Today’s pose was kāla bhairavāsana, the one that I gravitated towards before the invocation. This latching on to an image started rather unconsciously but I’m enjoying discovering the names of various asanas. I didn’t know the name of this one that caught my attention until I looked it up in the Light on Yoga copy at home. As an asana, it seems wildly improbable that I would get around to that level of proficiency.
Kāla Bhairava conjures an image of a large cosmic force that ruthlessly destroys everything, like the fires that lay waste a land. After the embers die down and the rain showers its blessings, new beginnings manifest. Destruction as part of creation although it seems separate. The wheel, commonly used to denote the imagery of time captures its velocity beautifully. The quick descent towards the nadir and the slow plod to the zenith. It’s also interesting how the fearsome also finds a place in the devotee’s heart. There is no fear but worship, even if it is only to propitiate the deity.

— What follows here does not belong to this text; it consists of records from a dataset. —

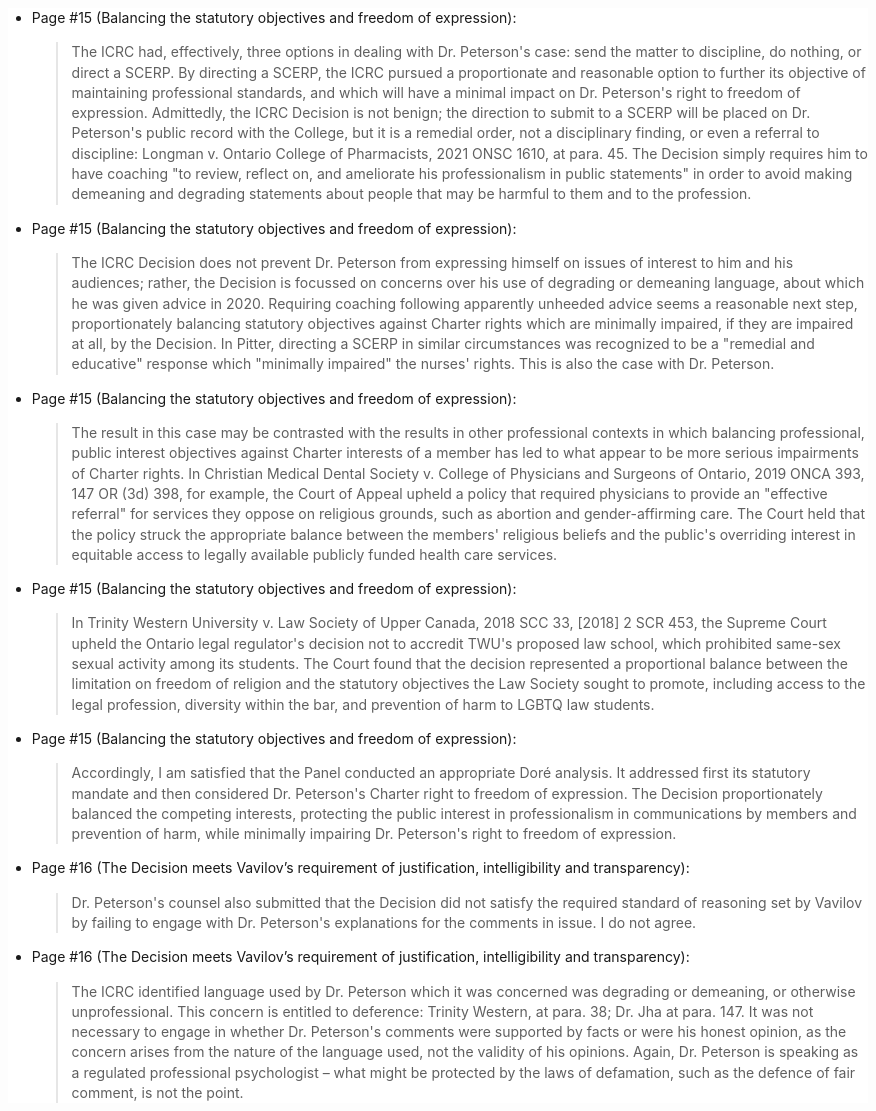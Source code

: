  * Page #15 (Balancing the statutory objectives and freedom of expression):
   > The  ICRC  had,  effectively,  three  options  in  dealing  with  Dr.  Peterson's  case:  send  the matter  to  discipline,  do  nothing,  or  direct  a  SCERP.  By  directing  a  SCERP,  the  ICRC pursued  a  proportionate  and  reasonable  option  to  further  its  objective  of  maintaining professional standards, and which will have a minimal impact on Dr. Peterson's right to freedom  of  expression.  Admittedly,  the  ICRC  Decision  is  not  benign;  the  direction  to submit to a SCERP will be placed on Dr. Peterson's public record with the College, but it is a remedial order, not a disciplinary finding, or even a referral to discipline: Longman v. Ontario  College  of  Pharmacists,  2021  ONSC  1610,  at  para.  45.  The  Decision  simply requires him to have coaching "to review, reflect on, and ameliorate his professionalism in public statements" in order to avoid making demeaning and degrading statements about people that may be harmful to them and to the profession.

 * Page #15 (Balancing the statutory objectives and freedom of expression):
   > The ICRC Decision does not prevent Dr. Peterson from expressing himself on issues of interest to him and his audiences; rather, the Decision is focussed on concerns over his use of degrading or demeaning language, about which he was given advice in 2020. Requiring coaching  following  apparently  unheeded  advice  seems  a  reasonable  next  step, proportionately balancing statutory objectives against Charter rights which are minimally impaired, if they are impaired at all, by the Decision. In Pitter, directing a SCERP in similar circumstances was recognized to be a "remedial and educative" response which "minimally impaired" the nurses' rights. This is also the case with Dr. Peterson.

 * Page #15 (Balancing the statutory objectives and freedom of expression):
   > The result in this case may be contrasted with the results in other professional contexts in which  balancing  professional,  public  interest  objectives  against  Charter  interests  of  a member  has  led  to  what  appear  to  be  more  serious  impairments  of  Charter  rights.  In Christian Medical Dental Society v. College of Physicians and Surgeons of Ontario, 2019 ONCA  393,  147  OR  (3d)  398,  for  example,  the  Court  of  Appeal  upheld  a  policy  that required physicians to provide an "effective referral" for services they oppose on religious grounds, such as abortion and gender-affirming care. The Court held that the policy struck the appropriate balance between the members' religious beliefs and the public's overriding interest in equitable access to legally available publicly funded health care services.

 * Page #15 (Balancing the statutory objectives and freedom of expression):
   > In Trinity Western University v. Law Society of Upper Canada, 2018 SCC 33, [2018] 2 SCR 453, the Supreme Court upheld the Ontario legal regulator's decision not to accredit TWU's proposed law school, which prohibited same-sex sexual activity among its students. The Court found that the decision represented a proportional balance between the limitation on freedom of religion  and the statutory objectives the  Law Society sought to promote, including access to the legal profession, diversity within the bar, and prevention of harm to LGBTQ law students.

 * Page #15 (Balancing the statutory objectives and freedom of expression):
   > Accordingly,  I  am  satisfied  that  the  Panel  conducted  an  appropriate  Doré  analysis.  It addressed first its statutory mandate and then considered Dr. Peterson's Charter right to freedom  of  expression.  The  Decision  proportionately  balanced  the  competing  interests, protecting  the  public  interest  in  professionalism  in  communications  by  members  and prevention  of  harm,  while  minimally  impairing  Dr.  Peterson's  right  to  freedom  of expression.

 * Page #16 (The Decision meets Vavilov’s requirement of justification, intelligibility and transparency):
   > Dr. Peterson's counsel also submitted that the Decision did not satisfy the required standard of reasoning set by Vavilov by failing to engage with Dr. Peterson's explanations for the comments in issue. I do not agree.

 * Page #16 (The Decision meets Vavilov’s requirement of justification, intelligibility and transparency):
   > The ICRC identified language used by Dr. Peterson which it was concerned was degrading or demeaning, or otherwise unprofessional. This concern is entitled to deference: Trinity Western, at para. 38; Dr. Jha at para. 147. It was not necessary to engage in whether Dr. Peterson's comments were supported by facts or were his honest opinion, as the concern arises from the nature of the language used, not the validity of his opinions. Again, Dr. Peterson is speaking as a regulated professional psychologist – what might be protected by the laws of defamation, such as the defence of fair comment, is not the point.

Today I was taught how to modify standing poses to actively work on the knee. It was quite revealing as to how I am so attached to the cues of a pose. Since, the asanas were targeted towards a specific area, I was told to let go of others but it was hard to do that. A baby step but being able to work with trikonasana and ardha chandrasana like that for some time was exhilarating even if it was rather sweaty. The variety of props and the ways they were used today was at once simple and ingenious. Much pushing and turning happened until I could feel an evenness for a brief bit on the inner and outer legs. It made me think of Sage Ashtavakra who was born crooked, there’s an asana named after him too. He is commonly depicted as flat footed, knock kneed, bow legged with a hump. His arms also appear crooked in some images. Excepting the hump and the now not so visible hunch, that could be me. Perhaps not so exaggerated as the pictures but really the same. That sage was an enlightened master, this crooked student still needs the carpentry of bricks and belts.